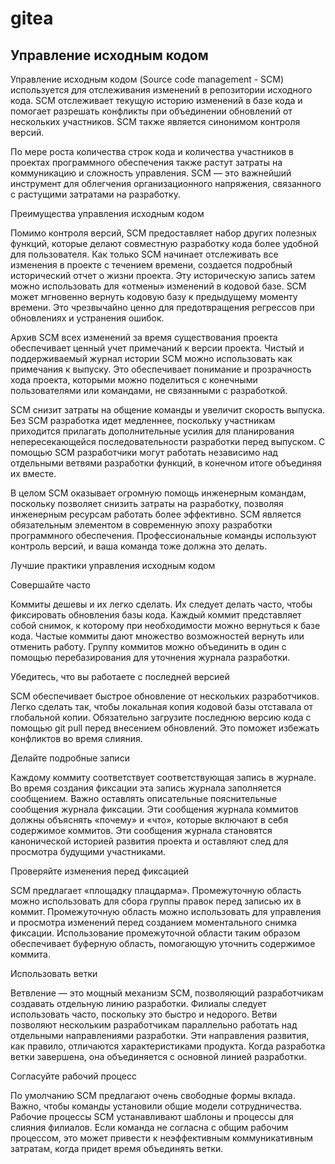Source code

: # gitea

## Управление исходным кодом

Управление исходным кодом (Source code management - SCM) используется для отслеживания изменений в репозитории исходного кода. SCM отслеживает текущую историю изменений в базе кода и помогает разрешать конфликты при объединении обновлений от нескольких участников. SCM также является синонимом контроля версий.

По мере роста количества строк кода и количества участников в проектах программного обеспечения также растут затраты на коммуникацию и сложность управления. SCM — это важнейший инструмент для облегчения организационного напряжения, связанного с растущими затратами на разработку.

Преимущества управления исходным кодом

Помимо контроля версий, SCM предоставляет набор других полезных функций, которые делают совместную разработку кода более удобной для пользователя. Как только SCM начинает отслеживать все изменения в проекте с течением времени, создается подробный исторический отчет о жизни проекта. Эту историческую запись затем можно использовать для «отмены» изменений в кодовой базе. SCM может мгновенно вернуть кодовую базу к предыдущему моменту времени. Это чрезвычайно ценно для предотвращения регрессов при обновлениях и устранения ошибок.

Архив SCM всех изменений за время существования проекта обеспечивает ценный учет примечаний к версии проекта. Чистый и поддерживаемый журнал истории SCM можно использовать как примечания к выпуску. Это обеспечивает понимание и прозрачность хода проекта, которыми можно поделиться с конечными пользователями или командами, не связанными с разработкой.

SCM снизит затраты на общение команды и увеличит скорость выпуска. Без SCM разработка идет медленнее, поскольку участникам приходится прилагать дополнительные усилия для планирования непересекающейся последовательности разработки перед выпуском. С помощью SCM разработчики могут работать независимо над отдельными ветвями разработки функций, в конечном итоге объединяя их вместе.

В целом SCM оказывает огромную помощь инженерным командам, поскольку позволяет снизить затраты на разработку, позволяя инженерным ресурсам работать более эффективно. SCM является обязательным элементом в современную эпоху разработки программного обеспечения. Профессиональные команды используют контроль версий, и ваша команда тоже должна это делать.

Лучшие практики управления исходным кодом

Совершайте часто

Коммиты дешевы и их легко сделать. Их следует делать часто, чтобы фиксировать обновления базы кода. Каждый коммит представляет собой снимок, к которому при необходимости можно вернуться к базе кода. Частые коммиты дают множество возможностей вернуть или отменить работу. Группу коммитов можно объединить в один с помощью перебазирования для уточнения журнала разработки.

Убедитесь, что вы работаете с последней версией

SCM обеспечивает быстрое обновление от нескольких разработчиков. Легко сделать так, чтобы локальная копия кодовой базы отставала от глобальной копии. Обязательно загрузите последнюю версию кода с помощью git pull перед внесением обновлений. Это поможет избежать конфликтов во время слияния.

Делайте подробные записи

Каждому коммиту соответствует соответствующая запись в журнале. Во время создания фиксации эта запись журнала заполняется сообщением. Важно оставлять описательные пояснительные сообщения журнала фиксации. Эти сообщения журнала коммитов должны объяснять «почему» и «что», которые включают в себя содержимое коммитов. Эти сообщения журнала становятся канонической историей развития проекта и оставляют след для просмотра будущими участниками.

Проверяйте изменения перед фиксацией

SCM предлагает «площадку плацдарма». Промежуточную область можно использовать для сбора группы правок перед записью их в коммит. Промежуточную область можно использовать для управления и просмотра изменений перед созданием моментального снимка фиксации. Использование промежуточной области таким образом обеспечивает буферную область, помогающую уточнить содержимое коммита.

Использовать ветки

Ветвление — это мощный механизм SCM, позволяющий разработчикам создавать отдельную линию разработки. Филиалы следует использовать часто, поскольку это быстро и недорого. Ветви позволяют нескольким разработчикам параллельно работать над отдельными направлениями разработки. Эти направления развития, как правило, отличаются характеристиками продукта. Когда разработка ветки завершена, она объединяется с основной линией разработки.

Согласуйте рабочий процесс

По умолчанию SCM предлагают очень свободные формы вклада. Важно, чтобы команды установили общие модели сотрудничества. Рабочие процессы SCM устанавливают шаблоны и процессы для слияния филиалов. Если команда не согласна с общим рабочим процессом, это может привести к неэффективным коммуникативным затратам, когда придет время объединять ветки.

==

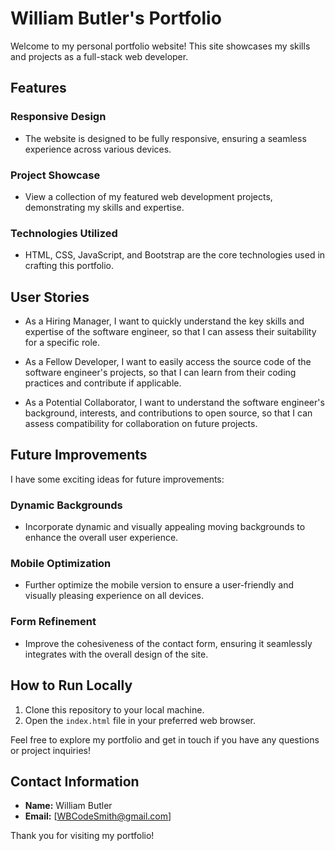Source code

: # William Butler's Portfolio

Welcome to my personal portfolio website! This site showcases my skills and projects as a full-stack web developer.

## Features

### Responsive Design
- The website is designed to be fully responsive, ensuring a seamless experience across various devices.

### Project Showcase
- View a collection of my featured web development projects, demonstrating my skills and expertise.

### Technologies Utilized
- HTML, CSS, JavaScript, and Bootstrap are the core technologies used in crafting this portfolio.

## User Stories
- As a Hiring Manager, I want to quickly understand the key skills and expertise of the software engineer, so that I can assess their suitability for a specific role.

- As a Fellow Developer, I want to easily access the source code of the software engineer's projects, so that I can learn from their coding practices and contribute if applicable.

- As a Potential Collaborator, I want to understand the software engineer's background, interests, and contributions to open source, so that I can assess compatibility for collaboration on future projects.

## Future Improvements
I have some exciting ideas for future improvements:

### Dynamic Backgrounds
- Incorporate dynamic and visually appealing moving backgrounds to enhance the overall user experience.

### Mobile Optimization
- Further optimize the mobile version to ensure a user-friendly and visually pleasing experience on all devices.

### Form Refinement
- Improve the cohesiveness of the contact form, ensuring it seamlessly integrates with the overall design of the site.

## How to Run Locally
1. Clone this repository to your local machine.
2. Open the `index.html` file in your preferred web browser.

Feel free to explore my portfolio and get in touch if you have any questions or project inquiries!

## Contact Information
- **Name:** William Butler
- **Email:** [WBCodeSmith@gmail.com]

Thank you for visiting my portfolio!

[About this exercise]: Only those lines of the entries above that run from the line containing "В целом SCM" to the line containing "Лучшие практики управления исходным кодом", both included, should be transcribed exactly.

[Output for this exercise]:
В целом SCM оказывает огромную помощь инженерным командам, поскольку позволяет снизить затраты на разработку, позволяя инженерным ресурсам работать более эффективно. SCM является обязательным элементом в современную эпоху разработки программного обеспечения. Профессиональные команды используют контроль версий, и ваша команда тоже должна это делать.

Лучшие практики управления исходным кодом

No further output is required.